Saved entries:
--- START ---

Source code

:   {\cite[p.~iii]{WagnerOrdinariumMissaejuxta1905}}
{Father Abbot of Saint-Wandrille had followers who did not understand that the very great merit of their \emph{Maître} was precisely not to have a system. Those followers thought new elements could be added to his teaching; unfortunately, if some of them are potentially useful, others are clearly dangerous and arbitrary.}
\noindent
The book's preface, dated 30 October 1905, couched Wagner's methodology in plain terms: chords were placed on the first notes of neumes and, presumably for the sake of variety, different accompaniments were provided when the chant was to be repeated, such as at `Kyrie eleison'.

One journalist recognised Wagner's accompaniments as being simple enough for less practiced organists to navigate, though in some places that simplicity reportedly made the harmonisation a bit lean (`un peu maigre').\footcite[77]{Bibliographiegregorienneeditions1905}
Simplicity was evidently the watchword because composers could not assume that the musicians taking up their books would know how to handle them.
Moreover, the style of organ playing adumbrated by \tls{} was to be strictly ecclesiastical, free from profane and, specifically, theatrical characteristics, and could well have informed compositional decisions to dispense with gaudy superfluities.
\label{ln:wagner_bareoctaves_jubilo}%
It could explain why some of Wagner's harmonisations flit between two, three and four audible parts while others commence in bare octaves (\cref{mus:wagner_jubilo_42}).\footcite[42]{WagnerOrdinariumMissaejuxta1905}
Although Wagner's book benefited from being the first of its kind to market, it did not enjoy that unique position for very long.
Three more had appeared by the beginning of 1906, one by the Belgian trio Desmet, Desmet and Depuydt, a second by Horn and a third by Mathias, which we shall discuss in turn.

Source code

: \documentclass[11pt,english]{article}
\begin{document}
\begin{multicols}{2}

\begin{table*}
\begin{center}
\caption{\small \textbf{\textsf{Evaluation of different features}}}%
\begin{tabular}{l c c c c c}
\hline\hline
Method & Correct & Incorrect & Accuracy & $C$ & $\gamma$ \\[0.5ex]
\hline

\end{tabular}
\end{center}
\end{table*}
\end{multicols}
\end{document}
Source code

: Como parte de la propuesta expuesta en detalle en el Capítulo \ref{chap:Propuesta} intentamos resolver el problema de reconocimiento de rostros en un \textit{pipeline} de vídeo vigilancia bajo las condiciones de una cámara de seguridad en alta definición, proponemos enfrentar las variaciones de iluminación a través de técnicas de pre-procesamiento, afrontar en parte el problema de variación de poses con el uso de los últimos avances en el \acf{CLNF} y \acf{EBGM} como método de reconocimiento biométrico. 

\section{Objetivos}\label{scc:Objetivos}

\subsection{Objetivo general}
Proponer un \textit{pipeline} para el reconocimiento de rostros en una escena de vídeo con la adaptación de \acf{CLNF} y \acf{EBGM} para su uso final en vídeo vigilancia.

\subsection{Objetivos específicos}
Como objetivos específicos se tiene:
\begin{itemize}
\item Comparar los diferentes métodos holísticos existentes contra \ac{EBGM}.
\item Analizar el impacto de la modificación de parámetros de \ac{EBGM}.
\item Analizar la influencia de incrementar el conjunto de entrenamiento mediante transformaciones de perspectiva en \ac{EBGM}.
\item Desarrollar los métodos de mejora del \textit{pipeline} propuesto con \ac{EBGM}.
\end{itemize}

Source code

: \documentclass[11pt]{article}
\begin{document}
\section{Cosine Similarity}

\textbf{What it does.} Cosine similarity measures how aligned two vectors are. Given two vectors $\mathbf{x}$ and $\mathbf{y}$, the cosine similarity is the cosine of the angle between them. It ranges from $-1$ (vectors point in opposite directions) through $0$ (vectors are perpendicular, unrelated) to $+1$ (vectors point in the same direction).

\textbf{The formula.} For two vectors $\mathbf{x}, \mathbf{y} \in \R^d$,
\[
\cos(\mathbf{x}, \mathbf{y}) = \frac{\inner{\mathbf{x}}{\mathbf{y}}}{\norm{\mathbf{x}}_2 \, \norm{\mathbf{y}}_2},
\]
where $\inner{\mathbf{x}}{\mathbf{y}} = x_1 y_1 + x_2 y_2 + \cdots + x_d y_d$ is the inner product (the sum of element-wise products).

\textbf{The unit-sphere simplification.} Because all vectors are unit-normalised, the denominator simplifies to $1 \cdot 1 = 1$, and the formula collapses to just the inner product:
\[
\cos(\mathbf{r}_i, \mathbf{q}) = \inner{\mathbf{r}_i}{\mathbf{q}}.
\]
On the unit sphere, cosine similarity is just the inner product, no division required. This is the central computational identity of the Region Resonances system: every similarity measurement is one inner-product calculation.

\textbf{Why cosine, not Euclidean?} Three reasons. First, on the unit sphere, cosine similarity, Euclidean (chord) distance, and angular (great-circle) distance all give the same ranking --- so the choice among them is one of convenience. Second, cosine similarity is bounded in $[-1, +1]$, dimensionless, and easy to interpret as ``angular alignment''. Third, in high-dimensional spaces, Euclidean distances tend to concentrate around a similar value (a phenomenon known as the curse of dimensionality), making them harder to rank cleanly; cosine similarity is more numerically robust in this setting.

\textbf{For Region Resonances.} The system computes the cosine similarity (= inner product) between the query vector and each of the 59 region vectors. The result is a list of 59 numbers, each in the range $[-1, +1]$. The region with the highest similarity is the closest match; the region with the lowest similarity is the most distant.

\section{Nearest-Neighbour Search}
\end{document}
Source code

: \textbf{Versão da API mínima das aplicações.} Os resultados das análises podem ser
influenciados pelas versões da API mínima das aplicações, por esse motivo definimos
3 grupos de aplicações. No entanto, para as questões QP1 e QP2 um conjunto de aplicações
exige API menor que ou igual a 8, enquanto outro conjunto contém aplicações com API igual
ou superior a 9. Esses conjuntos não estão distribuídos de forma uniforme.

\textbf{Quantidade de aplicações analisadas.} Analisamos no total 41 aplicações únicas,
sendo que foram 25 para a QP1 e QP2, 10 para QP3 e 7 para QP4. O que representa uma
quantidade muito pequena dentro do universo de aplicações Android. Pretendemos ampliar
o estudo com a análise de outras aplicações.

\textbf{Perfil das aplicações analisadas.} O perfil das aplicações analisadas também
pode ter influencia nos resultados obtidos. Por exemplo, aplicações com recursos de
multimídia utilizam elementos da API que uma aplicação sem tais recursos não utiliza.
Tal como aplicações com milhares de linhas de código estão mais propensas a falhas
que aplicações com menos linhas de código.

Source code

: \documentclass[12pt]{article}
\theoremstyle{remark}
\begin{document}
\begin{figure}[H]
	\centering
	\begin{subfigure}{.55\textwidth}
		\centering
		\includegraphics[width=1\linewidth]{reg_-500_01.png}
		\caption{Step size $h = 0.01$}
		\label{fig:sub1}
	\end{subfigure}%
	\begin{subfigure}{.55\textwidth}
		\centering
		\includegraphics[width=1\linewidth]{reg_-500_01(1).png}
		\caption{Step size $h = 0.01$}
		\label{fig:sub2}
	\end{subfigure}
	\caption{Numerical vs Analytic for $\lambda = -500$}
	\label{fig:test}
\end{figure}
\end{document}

--- END ---

Directions: The lines holding the word "textit" are the answer. Find them in the entries and copy them.

Completed exercise:
: Como parte de la propuesta expuesta en detalle en el Capítulo \ref{chap:Propuesta} intentamos resolver el problema de reconocimiento de rostros en un \textit{pipeline} de vídeo vigilancia bajo las condiciones de una cámara de seguridad en alta definición, proponemos enfrentar las variaciones de iluminación a través de técnicas de pre-procesamiento, afrontar en parte el problema de variación de poses con el uso de los últimos avances en el \acf{CLNF} y \acf{EBGM} como método de reconocimiento biométrico. 
Proponer un \textit{pipeline} para el reconocimiento de rostros en una escena de vídeo con la adaptación de \acf{CLNF} y \acf{EBGM} para su uso final en vídeo vigilancia.
\item Desarrollar los métodos de mejora del \textit{pipeline} propuesto con \ac{EBGM}.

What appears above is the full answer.